FELTON: As a kid, you don’t know who these people are you’re working with. Alan Rickman was actually one of the few that I was nervous around because I was a massive fan of Robin Hood: Prince of Thieves. It took me about five years to muster up a conversation with him.
The final book, Harry Potter and the Deathly Hallows, shattered publishing records in 2007 when it sold 8.3 million copies on its first day in stores. That year also marked the release of Harry Potter and the Order of the Phoenix, with Newell relinquishing his directing wand to David Yates, a largely unknown British director who stayed with the series until its end.

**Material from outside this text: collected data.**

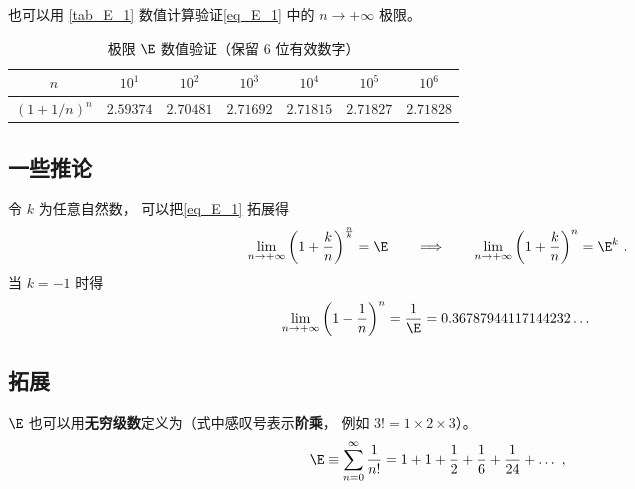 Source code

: 也可以用 \autoref{tab_E_1} 数值计算验证\autoref{eq_E_1} 中的 $n\to+\infty$ 极限。
\begin{table}[ht]
\centering
\caption{极限 $\E$ 数值验证（保留 6 位有效数字）}\label{tab_E_1}
\begin{tabular}{|c|c|c|c|c|c|c|}
\hline
$n$ & $10^{1}$ & $10^{2}$ & $10^{3}$ & $10^{4}$ & $10^{5}$ & $10^{6}$ \\
\hline
$(1 + 1/n)^n$ & $2.59374$ & $2.70481$ & $2.71692$ & $2.71815$ & $2.71827$ & $2.71828$ \\
\hline
\end{tabular}
\end{table}

\subsection{一些推论}
令 $k$ 为任意自然数， 可以把\autoref{eq_E_1} 拓展得
\begin{equation}\label{eq_E_4}
\lim_{n \to +\infty} \left(1 + \frac{k}{n}\right)^{\frac{n}{k}} = \E
\qquad \Longrightarrow\qquad
\lim_{n \to +\infty} \left(1 + \frac{k}{n}\right)^n = \E^k~.
\end{equation}
当 $k = -1$ 时得
\begin{equation}\label{eq_E_3}
\lim_{n \to +\infty} \left(1 - \frac{1}{n}\right)^n = \frac{1}{\E} = 0.36787944117144232\dots~
\end{equation}

\subsection{拓展}
$\E$ 也可以用\textbf{无穷级数}定义为（式中感叹号表示\textbf{阶乘}， 例如 $3! = 1\times 2\times 3$）。
\begin{equation}
\E \equiv \sum_{n=0}^\infty \frac{1}{n!} = 1 + 1 + \frac{1}{2} + \frac{1}{6} + \frac{1}{24} +\dots~,
\end{equation}
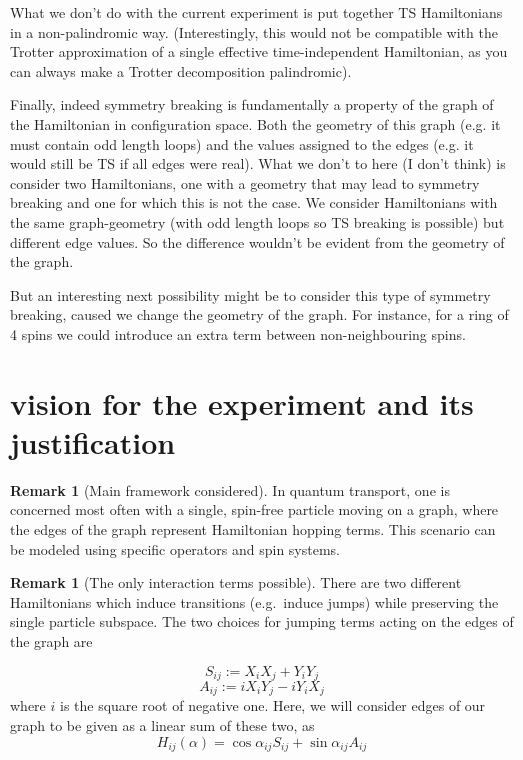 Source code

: \documentclass[aps,pra,12pt,nofootinbib,superscriptaddress,longbibliography,showpacs]{revtex4-1}
\theoremstyle{plain}
\theoremstyle{definition}
\newtheorem{remark}[theorem]{Remark}
\begin{document}
What we don't do with the current experiment is put together TS Hamiltonians in a non-palindromic way. (Interestingly, this would not be compatible with the Trotter approximation of a single effective time-independent Hamiltonian, as you can always make a Trotter decomposition palindromic).

Finally, indeed symmetry breaking is fundamentally a property of the graph of the Hamiltonian in configuration space. Both the geometry of this graph (e.g. it must contain odd length loops) and the values assigned to the edges (e.g. it would still be TS if all edges were real). What we don't to here (I don't think) is consider two Hamiltonians, one with a geometry that may lead to symmetry breaking and one for which this is not the case. We consider Hamiltonians with the same graph-geometry (with odd length loops so TS breaking is possible) but different edge values. So the difference wouldn't be evident from the geometry of the graph.

But an interesting next possibility might be to consider this type of symmetry breaking, caused we change the geometry of the graph. For instance, for a ring of 4 spins we could introduce an extra term between non-neighbouring spins.


\section{vision for the experiment and its justification} 

\begin{remark}[Main framework considered] 
In quantum transport, one is concerned most often with a
single, spin-free particle moving on a
graph, where the edges of the graph represent Hamiltonian hopping terms.  This
scenario can be modeled using specific operators and spin systems.   
\end{remark}

\begin{remark}[The only interaction terms possible] 
 There are two different Hamiltonians which induce transitions
(e.g.~induce jumps) while preserving the single particle subspace.  The two
choices for jumping terms acting on the edges of the graph are 

$$ 
S_{ij} := X_iX_j + Y_iY_j 
$$ 
$$ 
A_{ij} := iX_iY_j - iY_iX_j 
$$ 
where $i$ is the square root of negative one.  
Here, we will consider edges of our graph to be given as a linear sum of these
two, as
\begin{equation}
 H_{ij}(\alpha) = \cos \alpha_{ij} S_{ij} + \sin \alpha_{ij} A_{ij} 
\end{equation}
\end{remark}
\end{document}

ISAACS: I don’t know what David Yates is eating for breakfast, but I want some. Every single shot, he comes up literally skipping, I’m not exaggerating. Then he bounces like Tigger as he talks to you.
BONHAM CARTER: I call him Skippy.
When Half-Blood Prince conjured up $934 million globally, Potter overtook James Bond as the most lucrative franchise in film history. The movie also had some of the series’ most memorable moments, including Harry and Ginny Weasley’s first kiss…
BONNIE WRIGHT, Ginny Weasley: It was a little weird. It’s hard to kiss someone you’ve known for that long, and also on top of that in front of all the cast and crew. But, you know, that’s a scene that a lot of people were looking forward to, and we’re both actors. I think it went well!
…the death of Dumbledore…
EVANNA LYNCH, Luna Lovegood: It was a night scene, and they can be quite exciting to shoot because you’re up really late. Everyone was just not sad. David Yates was getting quite agitated. He had to remind us, “Dumbledore’s dying!” I think they had to put CGI tears in. I remember seeing that scene [in the theater] and thinking, “I didn’t actually cry!”
…and the burning of Hagrid’s hut by the evil Bellatrix Lestrange.
BONHAM CARTER The potency that I felt! Usually you feel like a d—head when you’re waving a wand around. I found it very funny that before walking off set, you were always asked by the prop man to relinquish your wand, as if it did work. Like, has anyone told him it’s actually just a stick?
PART III – Harry’s Final Adventures
When Harry Potter and the Deathly Hallows — Part 2 opens on July 15, it will represent the end of a decade long cinematic adventure that is unparalleled — in scale or success — in Hollywood history.
WARWICK DAVIS, Professor Flitwick & Griphook: When we started the first film with the kids, I could basically look them in the eyes. Now they tower above me.
McCRORY: My favorite moment was when we were just about to do one of the great big [finale] scenes. Tom Felton was sort of psyching himself up for his big moment. I said to him, “Are you all right?” He said, “Oh, yeah. I’ve waited for this moment my whole life.” And I looked at him and realized he wasn’t f**ing about. He’s been playing this part since he was a little boy, and now he’s a young man. Of course he’s been waiting for it his entire life!
The film’s cast and crew all bade farewell to Hogwarts in their own way.
WATSON: In the middle of shooting Deathly Hallows, I went out to dinner with Bonnie Wright, and we started talking about how we really needed to do something to mark the end of this important part of our lives…. And then I had the thought of cutting my hair. That felt like an appropriate way of saying goodbye to Hermione.
LEWIS: On my last day of shooting, everyone had gone off the set except David [Yates], Tom, Emma, and me. David just went, “You know you lot are gonna need each other in a few years’ time.” And I said, “Yeah, I know what you mean.”
THEWLIS: If anything goes wrong with my career, I can always take a job on a [Harry Potter] float in Orlando. That’s my contingency plan.
McCRORY: As far as people being sad it’s over, I don’t know. We’re British. Any violent show of emotion is looked down upon. [Laughs] Nothing a good pint and a slap on the back doesn’t communicate!
RADCLIFFE: Every opportunity I will get to the day I die will be traceable to the fact I was cast as Harry Potter in 2000. These movies have given me enough memories to last 10,000 years.